(Provided data)

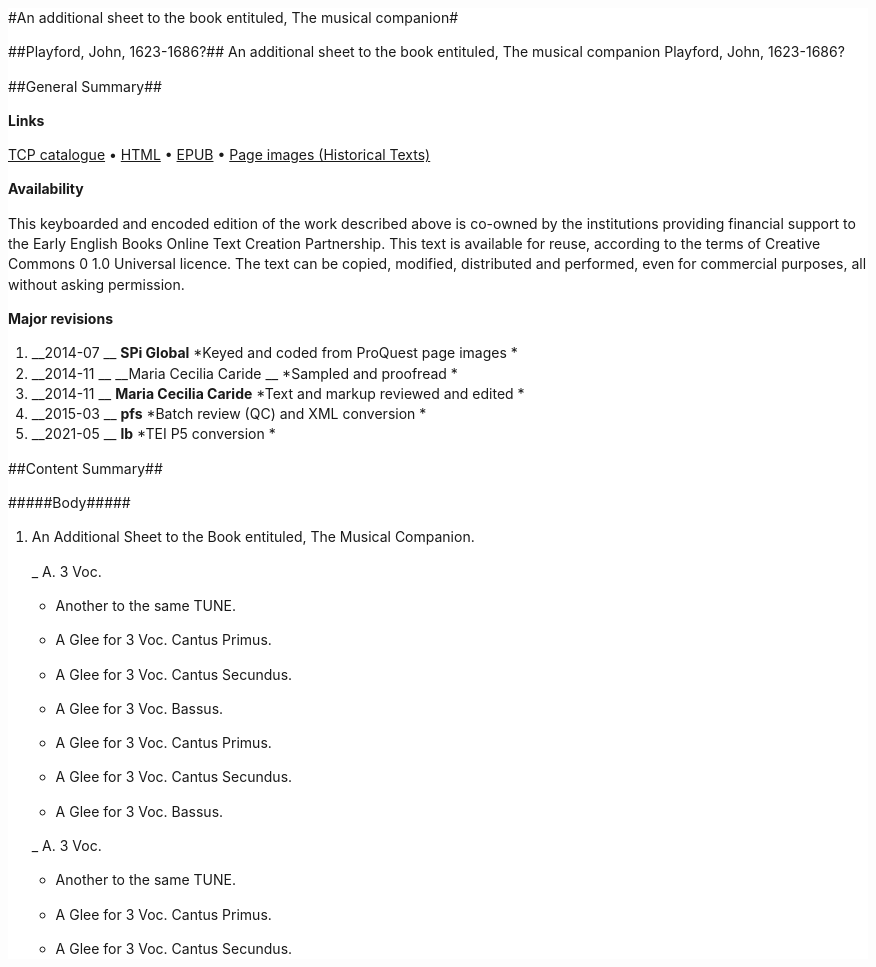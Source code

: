 #An additional sheet to the book entituled, The musical companion#

##Playford, John, 1623-1686?##
An additional sheet to the book entituled, The musical companion
Playford, John, 1623-1686?

##General Summary##

**Links**

[TCP catalogue](http://www.ota.ox.ac.uk/tcp/)  • 
[HTML](http://tei.it.ox.ac.uk/tcp/Texts-HTML/free/A55/A55038.html)  • 
[EPUB](http://tei.it.ox.ac.uk/tcp/Texts-EPUB/free/A55/A55038.epub) • 
[Page images (Historical Texts)](https://historicaltexts.jisc.ac.uk/eebo-99829549e)

**Availability**

This keyboarded and encoded edition of the work described above is co-owned by the
    institutions providing financial support to the Early English Books Online Text Creation
    Partnership. This text is available for reuse, according to the terms of  Creative Commons 0 1.0 Universal
    licence. The text can be copied, modified, distributed and performed, even for commercial
    purposes, all without asking permission.

**Major revisions**

1. __2014-07 __ __SPi Global__ *Keyed and coded from ProQuest page images *
1. __2014-11 __ __Maria Cecilia Caride __ *Sampled and proofread *
1. __2014-11 __ __Maria Cecilia Caride__ *Text and markup reviewed and edited *
1. __2015-03 __ __pfs__ *Batch review (QC) and XML conversion *
1. __2021-05 __ __lb__ *TEI P5 conversion *

##Content Summary##

#####Body#####

1. An Additional Sheet to the Book entituled, The Musical Companion.

    _ A. 3 Voc.

      * Another to the same TUNE.

      * A Glee for 3 Voc. Cantus Primus.

      * A Glee for 3 Voc. Cantus Secundus.

      * A Glee for 3 Voc. Bassus.

      * A Glee for 3 Voc. Cantus Primus.

      * A Glee for 3 Voc. Cantus Secundus.

      * A Glee for 3 Voc. Bassus.

    _ A. 3 Voc.

      * Another to the same TUNE.

      * A Glee for 3 Voc. Cantus Primus.

      * A Glee for 3 Voc. Cantus Secundus.
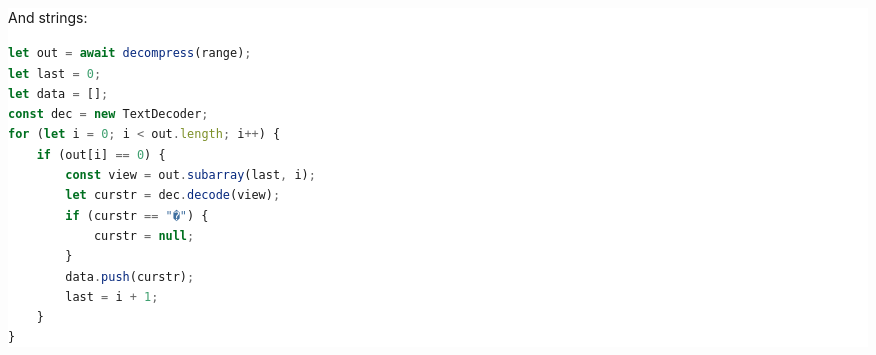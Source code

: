 And strings:

```js
let out = await decompress(range);
let last = 0;
let data = [];
const dec = new TextDecoder;
for (let i = 0; i < out.length; i++) {
    if (out[i] == 0) {
        const view = out.subarray(last, i);
        let curstr = dec.decode(view);
        if (curstr == "�") {
            curstr = null;
        }
        data.push(curstr);
        last = i + 1;
    }
}
```

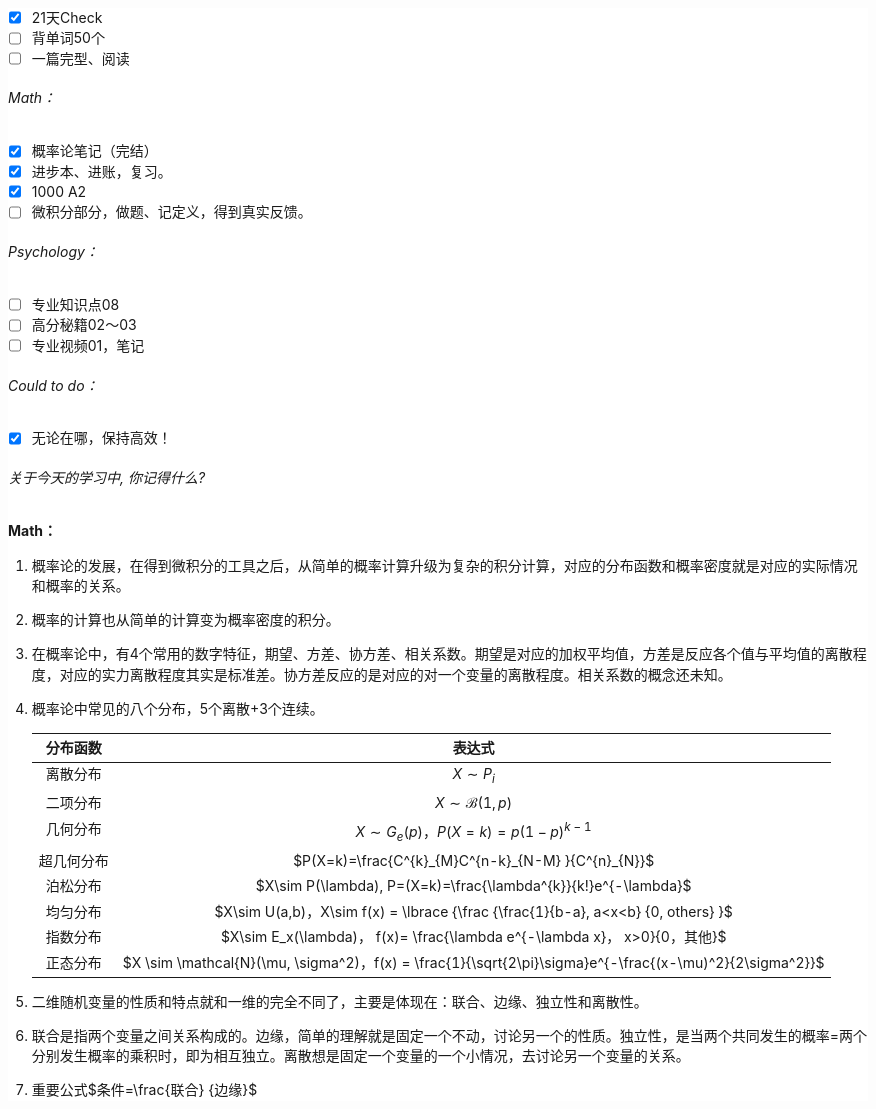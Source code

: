 - [x] 21天Check
- [ ] 背单词50个
- [ ] 一篇完型、阅读

###### Math：

- [x] 概率论笔记（完结）
- [x] 进步本、进账，复习。
- [x] 1000 A2
- [ ] 微积分部分，做题、记定义，得到真实反馈。

###### Psychology：

- [ ] 专业知识点08
- [ ] 高分秘籍02～03
- [ ] 专业视频01，笔记

###### Could to do：

- [x] 无论在哪，保持高效！

###### 关于今天的学习中, 你记得什么?

**Math：**

1. 概率论的发展，在得到微积分的工具之后，从简单的概率计算升级为复杂的积分计算，对应的分布函数和概率密度就是对应的实际情况和概率的关系。

2. 概率的计算也从简单的计算变为概率密度的积分。

3. 在概率论中，有4个常用的数字特征，期望、方差、协方差、相关系数。期望是对应的加权平均值，方差是反应各个值与平均值的离散程度，对应的实力离散程度其实是标准差。协方差反应的是对应的对一个变量的离散程度。相关系数的概念还未知。

4. 概率论中常见的八个分布，5个离散+3个连续。

   | 分布函数  |                   表达式                    |
   | :---: | :--------------------------------------: |
   | 离散分布  |               $X \sim P_i$               |
   | 二项分布  |        $X \sim \mathcal{B}(1,p)$         |
   | 几何分布  |   $X \sim G_e(p)，P(X=k)=p(1-p)^{k-1}$    |
   | 超几何分布 | $P(X=k)=\frac{C^{k}_{M}C^{n-k}_{N-M} }{C^{n}_{N}}$ |
   | 泊松分布  | $X\sim P(\lambda), P=(X=k)=\frac{\lambda^{k}}{k!}e^{-\lambda}$ |
   | 均匀分布  | $X\sim U(a,b)，X\sim f(x) = \lbrace {\frac {\frac{1}{b-a}, a<x<b} {0,  others}  }$ |
   | 指数分布  | $X\sim E_x(\lambda)， f(x)= \frac{\lambda e^{-\lambda x}， x>0}{0，其他}$ |
   | 正态分布  | $X \sim \mathcal{N}(\mu, \sigma^2)，f(x) = \frac{1}{\sqrt{2\pi}\sigma}e^{-\frac{(x-\mu)^2}{2\sigma^2}}$ |

5. 二维随机变量的性质和特点就和一维的完全不同了，主要是体现在：联合、边缘、独立性和离散性。

6. 联合是指两个变量之间关系构成的。边缘，简单的理解就是固定一个不动，讨论另一个的性质。独立性，是当两个共同发生的概率=两个分别发生概率的乘积时，即为相互独立。离散想是固定一个变量的一个小情况，去讨论另一个变量的关系。

7. 重要公式$条件=\frac{联合} {边缘}$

(End Provided data)

_Task to complete_
Would you retype all the lines shown above, exactly as written and without any picture?

_Final answer_
Source code

: #An additional sheet to the book entituled, The musical companion#

##Playford, John, 1623-1686?##
An additional sheet to the book entituled, The musical companion
Playford, John, 1623-1686?

##General Summary##

**Links**

[TCP catalogue](http://www.ota.ox.ac.uk/tcp/)  • 
[HTML](http://tei.it.ox.ac.uk/tcp/Texts-HTML/free/A55/A55038.html)  • 
[EPUB](http://tei.it.ox.ac.uk/tcp/Texts-EPUB/free/A55/A55038.epub) • 
[Page images (Historical Texts)](https://historicaltexts.jisc.ac.uk/eebo-99829549e)

**Availability**

This keyboarded and encoded edition of the work described above is co-owned by the
    institutions providing financial support to the Early English Books Online Text Creation
    Partnership. This text is available for reuse, according to the terms of  Creative Commons 0 1.0 Universal
    licence. The text can be copied, modified, distributed and performed, even for commercial
    purposes, all without asking permission.

**Major revisions**

1. __2014-07 __ __SPi Global__ *Keyed and coded from ProQuest page images *
1. __2014-11 __ __Maria Cecilia Caride __ *Sampled and proofread *
1. __2014-11 __ __Maria Cecilia Caride__ *Text and markup reviewed and edited *
1. __2015-03 __ __pfs__ *Batch review (QC) and XML conversion *
1. __2021-05 __ __lb__ *TEI P5 conversion *

##Content Summary##

#####Body#####

1. An Additional Sheet to the Book entituled, The Musical Companion.

    _ A. 3 Voc.

      * Another to the same TUNE.

      * A Glee for 3 Voc. Cantus Primus.

      * A Glee for 3 Voc. Cantus Secundus.

      * A Glee for 3 Voc. Bassus.

      * A Glee for 3 Voc. Cantus Primus.

      * A Glee for 3 Voc. Cantus Secundus.

      * A Glee for 3 Voc. Bassus.

    _ A. 3 Voc.

      * Another to the same TUNE.

      * A Glee for 3 Voc. Cantus Primus.

      * A Glee for 3 Voc. Cantus Secundus.
Source code

: And strings:

```js
let out = await decompress(range);
let last = 0;
let data = [];
const dec = new TextDecoder;
for (let i = 0; i < out.length; i++) {
    if (out[i] == 0) {
        const view = out.subarray(last, i);
        let curstr = dec.decode(view);
        if (curstr == "�") {
            curstr = null;
        }
        data.push(curstr);
        last = i + 1;
    }
}
```

Source code

: - [x] 21天Check
- [ ] 背单词50个
- [ ] 一篇完型、阅读

###### Math：

- [x] 概率论笔记（完结）
- [x] 进步本、进账，复习。
- [x] 1000 A2
- [ ] 微积分部分，做题、记定义，得到真实反馈。

###### Psychology：

- [ ] 专业知识点08
- [ ] 高分秘籍02～03
- [ ] 专业视频01，笔记

###### Could to do：

- [x] 无论在哪，保持高效！

###### 关于今天的学习中, 你记得什么?

**Math：**

1. 概率论的发展，在得到微积分的工具之后，从简单的概率计算升级为复杂的积分计算，对应的分布函数和概率密度就是对应的实际情况和概率的关系。

2. 概率的计算也从简单的计算变为概率密度的积分。

3. 在概率论中，有4个常用的数字特征，期望、方差、协方差、相关系数。期望是对应的加权平均值，方差是反应各个值与平均值的离散程度，对应的实力离散程度其实是标准差。协方差反应的是对应的对一个变量的离散程度。相关系数的概念还未知。

4. 概率论中常见的八个分布，5个离散+3个连续。

   | 分布函数  |                   表达式                    |
   | :---: | :--------------------------------------: |
   | 离散分布  |               $X \sim P_i$               |
   | 二项分布  |        $X \sim \mathcal{B}(1,p)$         |
   | 几何分布  |   $X \sim G_e(p)，P(X=k)=p(1-p)^{k-1}$    |
   | 超几何分布 | $P(X=k)=\frac{C^{k}_{M}C^{n-k}_{N-M} }{C^{n}_{N}}$ |
   | 泊松分布  | $X\sim P(\lambda), P=(X=k)=\frac{\lambda^{k}}{k!}e^{-\lambda}$ |
   | 均匀分布  | $X\sim U(a,b)，X\sim f(x) = \lbrace {\frac {\frac{1}{b-a}, a<x<b} {0,  others}  }$ |
   | 指数分布  | $X\sim E_x(\lambda)， f(x)= \frac{\lambda e^{-\lambda x}， x>0}{0，其他}$ |
   | 正态分布  | $X \sim \mathcal{N}(\mu, \sigma^2)，f(x) = \frac{1}{\sqrt{2\pi}\sigma}e^{-\frac{(x-\mu)^2}{2\sigma^2}}$ |

5. 二维随机变量的性质和特点就和一维的完全不同了，主要是体现在：联合、边缘、独立性和离散性。

6. 联合是指两个变量之间关系构成的。边缘，简单的理解就是固定一个不动，讨论另一个的性质。独立性，是当两个共同发生的概率=两个分别发生概率的乘积时，即为相互独立。离散想是固定一个变量的一个小情况，去讨论另一个变量的关系。

7. 重要公式$条件=\frac{联合} {边缘}$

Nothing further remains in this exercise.